Task requirements :: Stop after the line holding "- [2.1.1] 本次做了两个主要改动：". Repeat exactly every line before it in the records below, that line too, and leave out the pictures.

Saved entries:
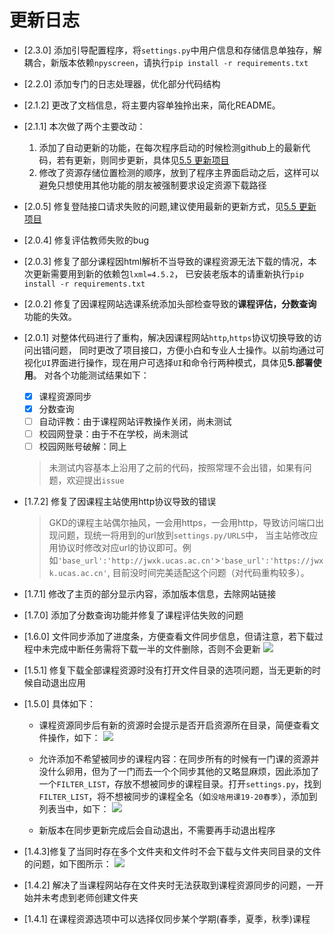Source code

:更新日志
===========
- [2.3.0] 添加引导配置程序，将`settings.py`中用户信息和存储信息单独存，解耦合，新版本依赖`npyscreen`，请执行`pip install -r requirements.txt`
- [2.2.0] 添加专门的日志处理器，优化部分代码结构
- [2.1.2] 更改了文档信息，将主要内容单独拎出来，简化README。 
- [2.1.1] 本次做了两个主要改动：
    1. 添加了自动更新的功能，在每次程序启动的时候检测github上的最新代码，若有更新，则同步更新，具体见[5.5 更新项目](#55-更新项目)
    2. 修改了资源存储位置检测的顺序，放到了程序主界面启动之后，这样可以避免只想使用其他功能的朋友被强制要求设定资源下载路径
- [2.0.5] 修复登陆接口请求失败的问题,建议使用最新的更新方式，见[5.5 更新项目](#55-更新项目)
- [2.0.4] 修复评估教师失败的bug
- [2.0.3] 修复了部分课程因html解析不当导致的课程资源无法下载的情况，本次更新需要用到新的依赖包`lxml=4.5.2`，
已安装老版本的请重新执行`pip install -r requirements.txt`
- [2.0.2] 修复了因课程网站选课系统添加头部检查导致的**课程评估，分数查询**功能的失效。
- [2.0.1] 对整体代码进行了重构，解决因课程网站`http`,`https`协议切换导致的访问出错问题，
同时更改了项目接口，方便小白和专业人士操作。以前均通过可视化`UI`界面进行操作，现在用户可选择`UI`和命令行两种模式，具体见**5.部署使用**。
对各个功能测试结果如下：
    - [x] 课程资源同步
    - [x] 分数查询
    - [ ] 自动评教：由于课程网站评教操作关闭，尚未测试
    - [ ] 校园网登录：由于不在学校，尚未测试
    - [ ] 校园网账号破解：同上
    > 未测试内容基本上沿用了之前的代码，按照常理不会出错，如果有问题，欢迎提出`issue`
  
- [1.7.2] 修复了因课程主站使用http协议导致的错误  
    > GKD的课程主站偶尔抽风，一会用https，一会用http，导致访问端口出现问题，现统一将用到的url放到`settings.py/URLS`中，
    当主站修改应用协议时修改对应url的协议即可。例如`'base_url':'http://jwxk.ucas.ac.cn'`>`'base_url':'https://jwxk.ucas.ac.cn'`,
    目前没时间完美适配这个问题（对代码重构较多）。
- [1.7.1] 修改了主页的部分显示内容，添加版本信息，去除网站链接
- [1.7.0] 添加了分数查询功能并修复了课程评估失败的问题
- [1.6.0]  文件同步添加了进度条，方便查看文件同步信息，但请注意，若下载过程中未完成中断任务需将下载一半的文件删除，否则不会更新
    ![](../img/1.6.0.png)
- [1.5.1]  修复下载全部课程资源时没有打开文件目录的选项问题，当无更新的时候自动退出应用
  
- [1.5.0]  具体如下：
    
    - 课程资源同步后有新的资源时会提示是否开启资源所在目录，简便查看文件操作，如下：
        ![](../img/1.5.0-1.png)
    - 允许添加不希望被同步的课程内容：在同步所有的时候有一门课的资源并没什么卵用，但为了一门而去一个个同步其他的又略显麻烦，因此添加了一个`FILTER_LIST`，存放不想被同步的课程目录。打开`settings.py`，找到`FILTER_LIST`，将不想被同步的课程全名（如`没啥用课19-20春季`），添加到列表当中，如下：
      ![](../img/1.5.0-2.png)
    
    - 新版本在同步更新完成后会自动退出，不需要再手动退出程序
    
- [1.4.3]修复了当同时存在多个文件夹和文件时不会下载与文件夹同目录的文件的问题，如下图所示：
    ![](../img/fix_1.4.3-1.png)
    
- [1.4.2]  解决了当课程网站存在文件夹时无法获取到课程资源同步的问题，一开始并未考虑到老师创建文件夹
  
- [1.4.1]  在课程资源选项中可以选择仅同步某个学期(春季，夏季，秋季)课程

Answer for the task ::
Source code

:更新日志
===========
- [2.3.0] 添加引导配置程序，将`settings.py`中用户信息和存储信息单独存，解耦合，新版本依赖`npyscreen`，请执行`pip install -r requirements.txt`
- [2.2.0] 添加专门的日志处理器，优化部分代码结构
- [2.1.2] 更改了文档信息，将主要内容单独拎出来，简化README。 
- [2.1.1] 本次做了两个主要改动：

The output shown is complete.